We as a society have to grab the bullies by the collar and make them stop. We have to find out what's making the bullies want to harm others to make themselves feel better. If treatment doesn't work, prosecution needs to happen for repeat offenders -- assault is assault, no matter what the age of the offender. It's not something to ignore as "kid stuff" because those kids grow up to be abusers and keep going with being abusers unless they're made to STOP.
It hasn't necessarily gotten worse in recent years; it's just gotten more media attention. Older schoolmates had me beaten into a fetal position while my grandmother helplessly tried to make them stop. She was walking me home to try to protect me from bullies; they didn't care and beat me up in front of her anyway. This was more than thirty years ago. There were no headlines for me, no vigils to keep people from hurting me, no arrests of my long-term bullies. Some of them kept going for an effing *decade* -- I saw some of the same people in high school, and they kept going with it. What happened? I got suspended for fighting back. Great message to send a smart kid -- no wonder I cut out of school in favor of self-motivated study and life experience instead. No wonder I turned to books in libraries to fuel my ravenous need for knowledge -- I was getting next to nothing out of a public school education other than the message that I didn't really matter and that the bullies were protected while I wasn't. I know I was far from the only one -- some of you are here on my f'list, and know who you are.

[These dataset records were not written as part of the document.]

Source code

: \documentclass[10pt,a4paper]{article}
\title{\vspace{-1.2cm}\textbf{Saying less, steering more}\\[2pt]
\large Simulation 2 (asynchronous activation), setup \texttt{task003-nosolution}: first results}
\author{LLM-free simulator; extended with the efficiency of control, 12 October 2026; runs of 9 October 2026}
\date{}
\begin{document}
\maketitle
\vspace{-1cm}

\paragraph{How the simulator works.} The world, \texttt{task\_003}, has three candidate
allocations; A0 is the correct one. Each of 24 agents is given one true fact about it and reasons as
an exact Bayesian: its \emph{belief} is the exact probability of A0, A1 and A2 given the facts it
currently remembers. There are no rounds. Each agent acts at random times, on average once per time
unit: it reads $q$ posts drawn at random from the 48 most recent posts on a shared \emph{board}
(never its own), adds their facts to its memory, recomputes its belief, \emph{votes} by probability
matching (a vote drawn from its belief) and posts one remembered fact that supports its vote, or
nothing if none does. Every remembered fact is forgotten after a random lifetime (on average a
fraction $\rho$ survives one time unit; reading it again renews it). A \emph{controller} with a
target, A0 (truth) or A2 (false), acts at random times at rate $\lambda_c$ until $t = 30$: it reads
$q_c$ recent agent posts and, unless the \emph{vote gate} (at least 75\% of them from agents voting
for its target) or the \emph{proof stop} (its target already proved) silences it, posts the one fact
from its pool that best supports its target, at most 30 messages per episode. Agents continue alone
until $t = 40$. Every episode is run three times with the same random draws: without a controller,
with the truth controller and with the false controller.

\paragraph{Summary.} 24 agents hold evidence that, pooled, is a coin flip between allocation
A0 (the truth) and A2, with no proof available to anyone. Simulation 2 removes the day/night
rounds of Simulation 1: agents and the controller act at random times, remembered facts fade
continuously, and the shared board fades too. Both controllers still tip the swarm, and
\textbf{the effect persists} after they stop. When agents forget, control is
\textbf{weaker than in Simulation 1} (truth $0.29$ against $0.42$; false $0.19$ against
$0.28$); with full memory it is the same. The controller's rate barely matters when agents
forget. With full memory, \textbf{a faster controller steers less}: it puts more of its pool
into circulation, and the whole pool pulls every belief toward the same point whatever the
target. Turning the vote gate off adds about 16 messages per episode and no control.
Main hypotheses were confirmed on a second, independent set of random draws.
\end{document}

But I survived. I moved on to a great career in publishing and learned a ton there; I've changed careers and am looking for my next move there. I've met thousands of fascinating people, and most of them are not bullies. My first husband (married at age 20; separated from at 21) turned out to be a bully, and I walked away. I'd thought he learned, but a recent email exchange via FB proved otherwise. No one bullies me anymore -- hello, welcome to my blocklist. He's the one and only member. I still encounter would-be bullies (mostly out to make me feel bad for my physical appearance, like they have the right to comment), but have a thicker skin and ability to slough off the abuse. I guess that came with age and experience.
So how do we teach the kids that you *don't* have to take it? We have such mixed messages about reporting such things to authorities -- horrible words like "tattling" and "snitching" and the associated shunning of those who speak up do nothing to help encourage victims to stand up and report their bullies. What the hell is a victim supposed to do?